Mais c’est le courant qui décide. Si c’est la nuit que les daurades le remontent,
alors tout le monde est là aussi la nuit, de pied ferme !
Je me rappelle le quai d’Alger où
j’étais venue, il y a une dizaine d’années, travailler sur la femme de Loth. La
chorégraphie des grands paquebots m’avait
détournée, avais-je d’abord cru, de mon programme d’écriture. Et
pourtant, après-coup, elle y avait trouvé toute sa place (Cf Rue Freud, troisième partie). Suivre ma
ligne, encore, sans perdre de vue ce que le présent m’invite à accueillir…
C’est là peut-être un premier lien avec
ce que je travaille aujourd’hui. Je lis un remarquable ouvrage collectif dirigé
par Annette Becker et Octave Debary, « Montrer les violences
extrêmes » (Creaphis Editions, 2012). Dans leur introduction, ces deux auteurs insistent, entre autres, sur
la possibilité, la nécessité aujourd’hui pour les historiens, de comprendre le
passé ou l’ailleurs à partir du présent et de l’ici ; visiter son passé à
partir de son présent. Leur démarche voudrait assimiler l’enseignement de
différentes approches historiques précédentes, ayant parfois contribué malgré
elles à une objectivation de l’objet de recherches, en l’occurrence les
violences extrêmes, en le banalisant.
En cette période de
vacances, je ne reçois pas à mon cabinet de psychanalyste. Mais mon travail avec ceux que j'y accueille d'habitude se poursuit par
des voies diverses, mêlées à ma vie personnelle, sociale, à mes loisirs et à ma recherche. Je
repense parfois plus précisément à des moments de séances avec eux en lien avec les rebonds psychiques des guerres, en particulier, la guerre d’Algérie. Je tisse des liens à distance et depuis un autre cadre de
vie.
Ne pas éviter ce que ces pêcheurs
me disent peut-être, leur faire place dans mes associations et ma pensée,
même si immédiatement je ne sais où cela peut me conduire... Ici ce rituel annuel de la fête de la daurade est
un mélange de tradition, de bonne humeur, d’expression collective, d’énonciations
humoristiques, argotiques, d’affirmations exhibitionnistes individuelles, de
rivalité, de sans-gêne, mais aussi de dextérité, d’astuce, de sens de l’organisation…

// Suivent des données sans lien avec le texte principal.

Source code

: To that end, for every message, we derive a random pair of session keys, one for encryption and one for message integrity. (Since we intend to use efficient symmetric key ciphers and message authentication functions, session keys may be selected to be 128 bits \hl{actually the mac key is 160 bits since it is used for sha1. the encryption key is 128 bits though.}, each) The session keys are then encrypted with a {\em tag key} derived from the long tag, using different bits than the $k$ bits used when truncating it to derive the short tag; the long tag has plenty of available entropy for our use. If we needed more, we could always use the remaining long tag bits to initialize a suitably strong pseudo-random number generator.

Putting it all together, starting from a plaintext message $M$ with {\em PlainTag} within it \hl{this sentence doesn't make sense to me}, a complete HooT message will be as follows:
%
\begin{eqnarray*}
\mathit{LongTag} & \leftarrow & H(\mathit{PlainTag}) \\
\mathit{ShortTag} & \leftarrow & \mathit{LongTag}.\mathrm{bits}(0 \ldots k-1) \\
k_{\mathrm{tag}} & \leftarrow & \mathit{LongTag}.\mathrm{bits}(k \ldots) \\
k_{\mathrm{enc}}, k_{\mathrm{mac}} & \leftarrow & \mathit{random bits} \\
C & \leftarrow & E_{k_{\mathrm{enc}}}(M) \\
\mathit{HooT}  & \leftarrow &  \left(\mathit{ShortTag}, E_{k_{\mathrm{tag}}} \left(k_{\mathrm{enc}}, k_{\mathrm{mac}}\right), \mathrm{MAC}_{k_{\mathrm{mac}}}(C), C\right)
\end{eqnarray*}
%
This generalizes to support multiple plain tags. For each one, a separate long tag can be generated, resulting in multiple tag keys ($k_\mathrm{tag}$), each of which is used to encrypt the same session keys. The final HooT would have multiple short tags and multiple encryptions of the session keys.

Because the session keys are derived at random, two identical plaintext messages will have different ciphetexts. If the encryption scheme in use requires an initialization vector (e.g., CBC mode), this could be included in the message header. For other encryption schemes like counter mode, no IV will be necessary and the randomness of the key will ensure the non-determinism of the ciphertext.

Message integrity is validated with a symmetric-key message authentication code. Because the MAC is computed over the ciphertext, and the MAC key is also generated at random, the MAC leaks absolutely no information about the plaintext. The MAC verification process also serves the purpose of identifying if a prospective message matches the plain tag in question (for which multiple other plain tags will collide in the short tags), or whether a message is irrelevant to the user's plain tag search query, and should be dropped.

Cela nécessite aussi de la patience : parfois le courant change de sens et
il faut attendre le retour des daurades entre étang et mer avec un nouveau changement de sens…
Choc des activités et des
capacités humaines… La rythmique sonore est soutenue. Tchatche,
interpellations, exclamations, explosions collectives, rires, accompagnement
sonore de chaque prise dont se détachent parfois des solos impérieux… Entre des
phrases incompréhensibles pour moi, argotiques ou énoncées en occitan, je
distingue, par exemple: « Allez... Allez! Vas-y René, mouline, mouline René ! »... Intonation
plutôt moqueuse et complice... Ou encore : « Mais qui c’est qui tire
comme çà ? » allusion aux lignes qui s’emmêlent parfois… Ou bien
encore : « Eh, François ! Tu pêches de la merde ? – Eh! Allez! Pédé, toi ! - Ho! Ho !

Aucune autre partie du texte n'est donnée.